Show each line in the listing below that contains the word "getInfo".

** Opening Data for this exercise block **

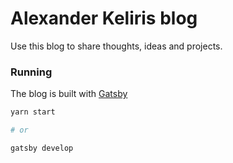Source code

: # Alexander Keliris blog

Use this blog to share thoughts, ideas and projects.

### Running

The blog is built with [Gatsby](https://www.gatsbyjs.org/)

```sh
yarn start

# or

gatsby develop
```
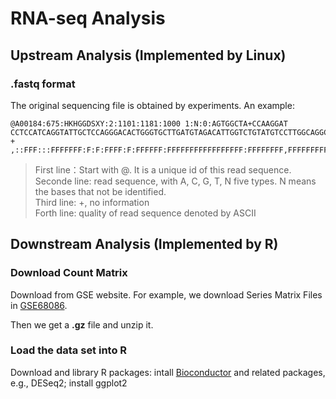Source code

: # RNA-seq Analysis

## Upstream Analysis (Implemented by Linux)

### .fastq format
The original sequencing file is obtained by experiments. An example:
```
@A00184:675:HKHGGDSXY:2:1101:1181:1000 1:N:0:AGTGGCTA+CCAAGGAT
CCTCCATCAGGTATTGCTCCAGGGACACTGGGTGCTTGATGTAGACATTGGTCTGTATGTCCTTGGCAGGCAGCCGCTCCAACTCCGTGTGGAACTCAGCCACCCGGTTCTGGGACAGCAGGAAGAGGAGGTTGAGGCCCAAGAGCTGGT
+
,::FFF:::FFFFFFF:F:F:FFFF:F:FFFFFF:FFFFFFFFFFFFFFFFF:FFFFFFFF,FFFFFFFFFFFFFFFFFFFFFFFFFFFFFFFF,F:FFFFF::FFFFF:FFFFFFFFFFFF,,FFFFFFFFFFFFFF:FFFFFFFFFFF
```

> First line：Start with @. It is a unique id of this read sequence. \
> Seconde line: read sequence, with A, C, G, T, N five types. N means the bases that not be identified. \
> Third line: +, no information \
> Forth line: quality of read sequence denoted by ASCII 

## Downstream Analysis (Implemented by R)
### Download Count Matrix
Download from GSE website. For example, we download Series Matrix Files in [GSE68086](https://www.ncbi.nlm.nih.gov/geo/query/acc.cgi?acc=GSE68086). 

Then we get a **.gz** file and unzip it. 

### Load the data set into R
Download and library R packages: intall [Bioconductor](https://bioconductor.org/install/) and related packages, e.g., DESeq2; install ggplot2



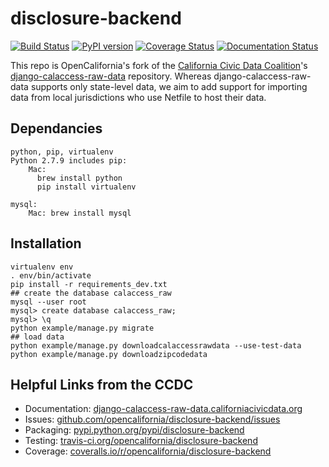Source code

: # disclosure-backend

[![Build Status](https://travis-ci.org/opencalifornia/disclosure-backend.png?branch=master)](https://travis-ci.org/opencalifornia/disclosure-backend)
[![PyPI version](https://badge.fury.io/py/disclosure-backend.png)](http://badge.fury.io/py/disclosure-backend)
[![Coverage Status](https://coveralls.io/repos/opencalifornia/disclosure-backend/badge.png?branch=master)](https://coveralls.io/r/opencalifornia/disclosure-backend?branch=master)
[![Documentation Status](https://readthedocs.org/projects/disclosure-backend/badge/?version=latest)](https://readthedocs.org/projects/disclosure-backend/?badge=latest)

This repo is OpenCalifornia's fork of the [California Civic Data Coalition][ccdc]'s
[django-calaccess-raw-data](http://django-calaccess-raw-data.californiacivicdata.org/en/latest/)
repository. Whereas django-calaccess-raw-data supports only state-level data, we
aim to add support for importing data from local jurisdictions who use Netfile
to host their data.

## Dependancies
```
python, pip, virtualenv
Python 2.7.9 includes pip:
    Mac:
      brew install python
      pip install virtualenv

mysql:
    Mac: brew install mysql
```

## Installation
```
virtualenv env
. env/bin/activate
pip install -r requirements_dev.txt
## create the database calaccess_raw
mysql --user root 
mysql> create database calaccess_raw;
mysql> \q
python example/manage.py migrate
## load data
python example/manage.py downloadcalaccessrawdata --use-test-data
python example/manage.py downloadzipcodedata
```

## Helpful Links from the CCDC

* Documentation: [django-calaccess-raw-data.californiacivicdata.org](http://django-calaccess-raw-data.californiacivicdata.org)
* Issues: [github.com/opencalifornia/disclosure-backend/issues](https://github.com/opencalifornia/disclosure-backend/issues)
* Packaging: [pypi.python.org/pypi/disclosure-backend](https://pypi.python.org/pypi/disclosure-backend)
* Testing: [travis-ci.org/opencalifornia/disclosure-backend](https://travis-ci.org/opencalifornia/disclosure-backend)
* Coverage: [coveralls.io/r/opencalifornia/disclosure-backend](https://coveralls.io/r/opencalifornia/disclosure-backend)

[ccdc]: http://www.californiacivicdata.org/
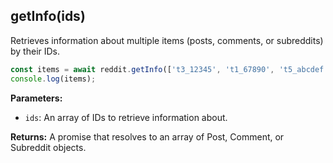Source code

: ## getInfo(ids)

Retrieves information about multiple items (posts, comments, or subreddits) by their IDs.

```typescript
const items = await reddit.getInfo(['t3_12345', 't1_67890', 't5_abcdef']);
console.log(items);
```

**Parameters:**

- `ids`: An array of IDs to retrieve information about.

**Returns:** A promise that resolves to an array of Post, Comment, or Subreddit objects.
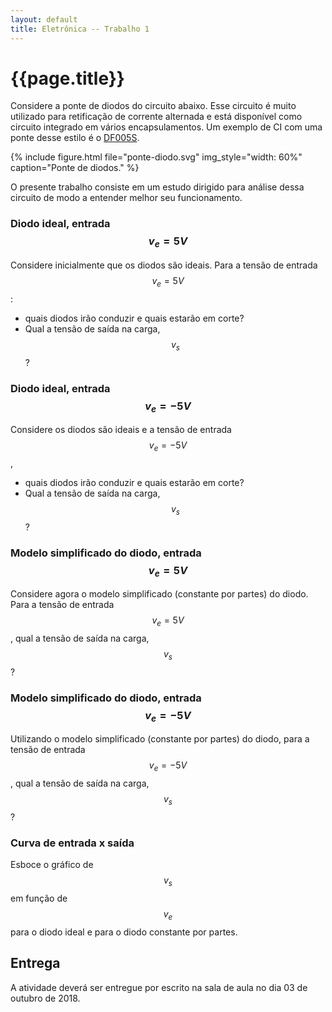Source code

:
 ```yaml
---
layout: default
title: Eletrônica -- Trabalho 1
---
```


{{page.title}}
==============

Considere a ponte de diodos do circuito abaixo. Esse circuito é muito utilizado
para retificação de corrente alternada e está disponível como circuito integrado
em vários encapsulamentos. Um exemplo de CI com uma ponte desse estilo é o 
[DF005S].

{%
   include figure.html
   file="ponte-diodo.svg"
   img_style="width: 60%"
   caption="Ponte de diodos."
%}

O presente trabalho consiste em um estudo dirigido para análise dessa circuito
de modo a entender melhor seu funcionamento.

### Diodo ideal, entrada $$v_e = 5 \si{V}$$

Considere inicialmente que os diodos são ideais. Para a tensão de entrada
$$v_e = 5 \si{V}$$:

* quais diodos irão conduzir e quais estarão em corte?
* Qual a tensão de saída na carga, $$v_s$$?

### Diodo ideal, entrada $$v_e = -5 \si{V}$$

Considere os diodos são ideais e a tensão de entrada $$v_e = -5 \si{V}$$,

* quais diodos irão conduzir e quais estarão em corte?
* Qual a tensão de saída na carga, $$v_s$$?

### Modelo simplificado do diodo, entrada $$v_e = 5 \si{V}$$

Considere agora o modelo simplificado (constante por partes) do diodo.
Para a tensão de entrada $$v_e = 5 \si{V}$$, qual a tensão de saída na carga,
$$v_s$$?

### Modelo simplificado do diodo, entrada $$v_e = -5 \si{V}$$

Utilizando o modelo simplificado (constante por partes) do diodo, para a tensão
de entrada $$v_e = -5 \si{V}$$, qual a tensão de saída na carga, $$v_s$$?

### Curva de entrada x saída

Esboce o gráfico de $$v_s$$ em função de $$v_e$$ para o diodo ideal e para
o diodo constante por partes.

Entrega
-------

A atividade deverá ser entregue por escrito na sala de aula no dia 03 de 
outubro de 2018.


[DF005S]: https://www.vishay.com/docs/88573/dfs.pdf
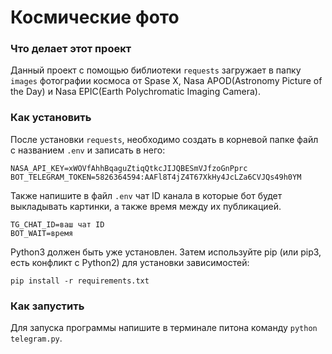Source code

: # Космические фото

### Что делает этот проект

Данный проект с помощью библиотеки ```requests``` загружает в папку ```images``` фотографии космоса от Spase X, Nasa APOD(Astronomy Picture of the Day) и Nasa EPIC(Earth Polychromatic Imaging Camera).

### Как установить

После установки ```requests```, необходимо создать в корневой папке файл с названием ```.env``` и записать в него:

```
NASA_API_KEY=xWOVfAhhBqaguZtiqQtkcJIJQBESmVJfzoGnPprc
BOT_TELEGRAM_TOKEN=5826364594:AAFl8T4jZ4T67XkHy4JcLZa6CVJQs49h0YM
``` 

Также напишите в файл ```.env``` чат ID канала в которые бот будет выкладывать картинки, a также время между их публикацией.

```
TG_CHAT_ID=ваш чат ID
BOT_WAIT=время
```

Python3 должен быть уже установлен. Затем используйте pip (или pip3, есть конфликт с Python2) для установки зависимостей:

```
pip install -r requirements.txt
```

### Как запустить

Для запуска программы напишите в терминале питона команду ```python telegram.py```.
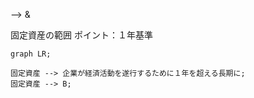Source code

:  --> 
 & 


固定資産の範囲
ポイント：１年基準
```mermaid
graph LR;

固定資産 --> 企業が経済活動を遂行するために１年を超える長期に;
固定資産 --> B;

```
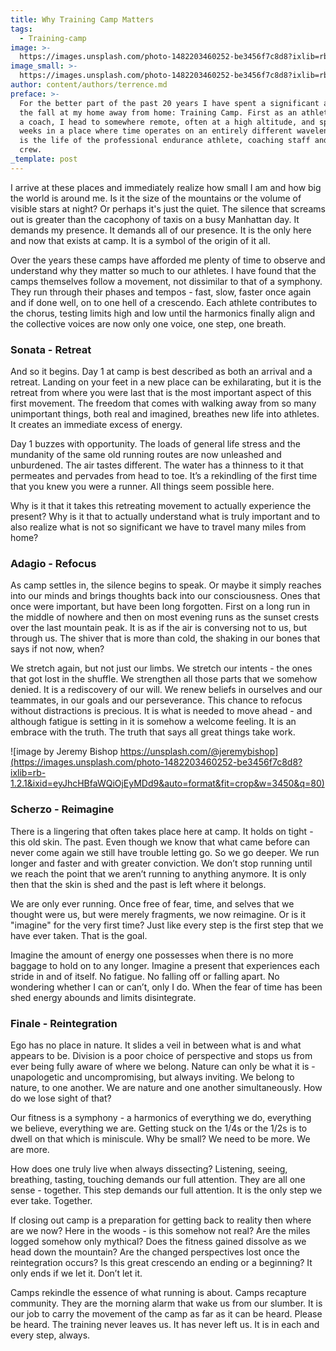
 ```yaml
---
title: Why Training Camp Matters
tags:
  - Training-camp
image: >-
  https://images.unsplash.com/photo-1482203460252-be3456f7c8d8?ixlib=rb-1.2.1&ixid=eyJhcHBfaWQiOjEyMDd9&auto=format&fit=crop&w=3450&q=80
image_small: >-
  https://images.unsplash.com/photo-1482203460252-be3456f7c8d8?ixlib=rb-1.2.1&ixid=eyJhcHBfaWQiOjEyMDd9&auto=format&fit=crop&h=250&w=250&q=80
author: content/authors/terrence.md
preface: >-
  For the better part of the past 20 years I have spent a significant amount of
  the fall at my home away from home: Training Camp. First as an athlete and now
  a coach, I head to somewhere remote, often at a high altitude, and spend 4-6
  weeks in a place where time operates on an entirely different wavelength. This
  is the life of the professional endurance athlete, coaching staff and support
  crew.
_template: post
---
```


I arrive at these places and immediately realize how small I am and how big the world is around me. Is it the size of the mountains or the volume of visible stars at night? Or perhaps it's just the quiet. The silence that screams out is greater than the cacophony of taxis on a busy Manhattan day. It demands my presence. It demands all of our presence. It is the only here and now that exists at camp. It is a symbol of the origin of it all.

Over the years these camps have afforded me plenty of time to observe and understand why they matter so much to our athletes. I have found that the camps themselves follow a movement, not dissimilar to that of a symphony. They run through their phases and tempos - fast, slow, faster once again and if done well, on to one hell of a crescendo. Each athlete contributes to the chorus, testing limits high and low until the harmonics finally align and the collective voices are now only one voice, one step, one breath.

### Sonata - Retreat

And so it begins. Day 1 at camp is best described as both an arrival and a retreat. Landing on your feet in a new place can be exhilarating, but it is the retreat from where you were last that is the most important aspect of this first movement. The freedom that comes with walking away from so many unimportant things, both real and imagined, breathes new life into athletes. It creates an immediate excess of energy.

Day 1 buzzes with opportunity. The loads of general life stress and the mundanity of the same old running routes are now unleashed and unburdened. The air tastes different. The water has a thinness to it that permeates and pervades from head to toe. It’s a rekindling of the first time that you knew you were a runner. All things seem possible here.

Why is it that it takes this retreating movement to actually experience the present? Why is it that to actually understand what is truly important and to also realize what is not so significant we have to travel many miles from home?

### Adagio - Refocus

As camp settles in, the silence begins to speak. Or maybe it simply reaches into our minds and brings thoughts back into our consciousness. Ones that once were important, but have been long forgotten. First on a long run in the middle of nowhere and then on most evening runs as the sunset crests over the last mountain peak. It is as if the air is conversing not to us, but through us. The shiver that is more than cold, the shaking in our bones that says if not now, when?

We stretch again, but not just our limbs. We stretch our intents - the ones that got lost in the shuffle. We strengthen all those parts that we somehow denied. It is a rediscovery of our will. We renew beliefs in ourselves and our teammates, in our goals and our perseverance. This chance to refocus without distractions is precious. It is what is needed to move ahead - and although fatigue is setting in it is somehow a welcome feeling. It is an embrace with the truth. The truth that says all great things take work.

![image by Jeremy Bishop https://unsplash.com/@jeremybishop](https://images.unsplash.com/photo-1482203460252-be3456f7c8d8?ixlib=rb-1.2.1&ixid=eyJhcHBfaWQiOjEyMDd9&auto=format&fit=crop&w=3450&q=80)

### Scherzo - Reimagine

There is a lingering that often takes place here at camp. It holds on tight - this old skin. The past. Even though we know that what came before can never come again we still have trouble letting go. So we go deeper. We run longer and faster and with greater conviction. We don’t stop running until we reach the point that we aren’t running to anything anymore. It is only then that the skin is shed and the past is left where it belongs.

We are only ever running. Once free of fear, time, and selves that we thought were us, but were merely fragments, we now reimagine. Or is it "imagine" for the very first time? Just like every step is the first step that we have ever taken. That is the goal.

Imagine the amount of energy one possesses when there is no more baggage to hold on to any longer. Imagine a present that experiences each stride in and of itself. No fatigue. No falling off or falling apart. No wondering whether I can or can’t, only I do. When the fear of time has been shed energy abounds and limits disintegrate.

### Finale - Reintegration

Ego has no place in nature. It slides a veil in between what is and what appears to be. Division is a poor choice of perspective and stops us from ever being fully aware of where we belong. Nature can only be what it is - unapologetic and uncompromising, but always inviting. We belong to nature, to one another. We are nature and one another simultaneously. How do we lose sight of that?

Our fitness is a symphony - a harmonics of everything we do, everything we believe, everything we are. Getting stuck on the 1/4s or the 1/2s is to dwell on that which is miniscule. Why be small? We need to be more. We are more.

How does one truly live when always dissecting? Listening, seeing, breathing, tasting, touching demands our full attention. They are all one sense - together. This step demands our full attention. It is the only step we ever take. Together.

If closing out camp is a preparation for getting back to reality then where are we now? Here in the woods - is this somehow not real? Are the miles logged somehow only mythical? Does the fitness gained dissolve as we head down the mountain? Are the changed perspectives lost once the reintegration occurs? Is this great crescendo an ending or a beginning? It only ends if we let it. Don’t let it.

Camps rekindle the essence of what running is about. Camps recapture community. They are the morning alarm that wake us from our slumber. It is our job to carry the movement of the camp as far as it can be heard. Please be heard. The training never leaves us. It has never left us. It is in each and every step, always.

** Closing Data for this exercise block **

* _Written reply_
: ## getInfo(ids)
const items = await reddit.getInfo(['t3_12345', 't1_67890', 't5_abcdef']);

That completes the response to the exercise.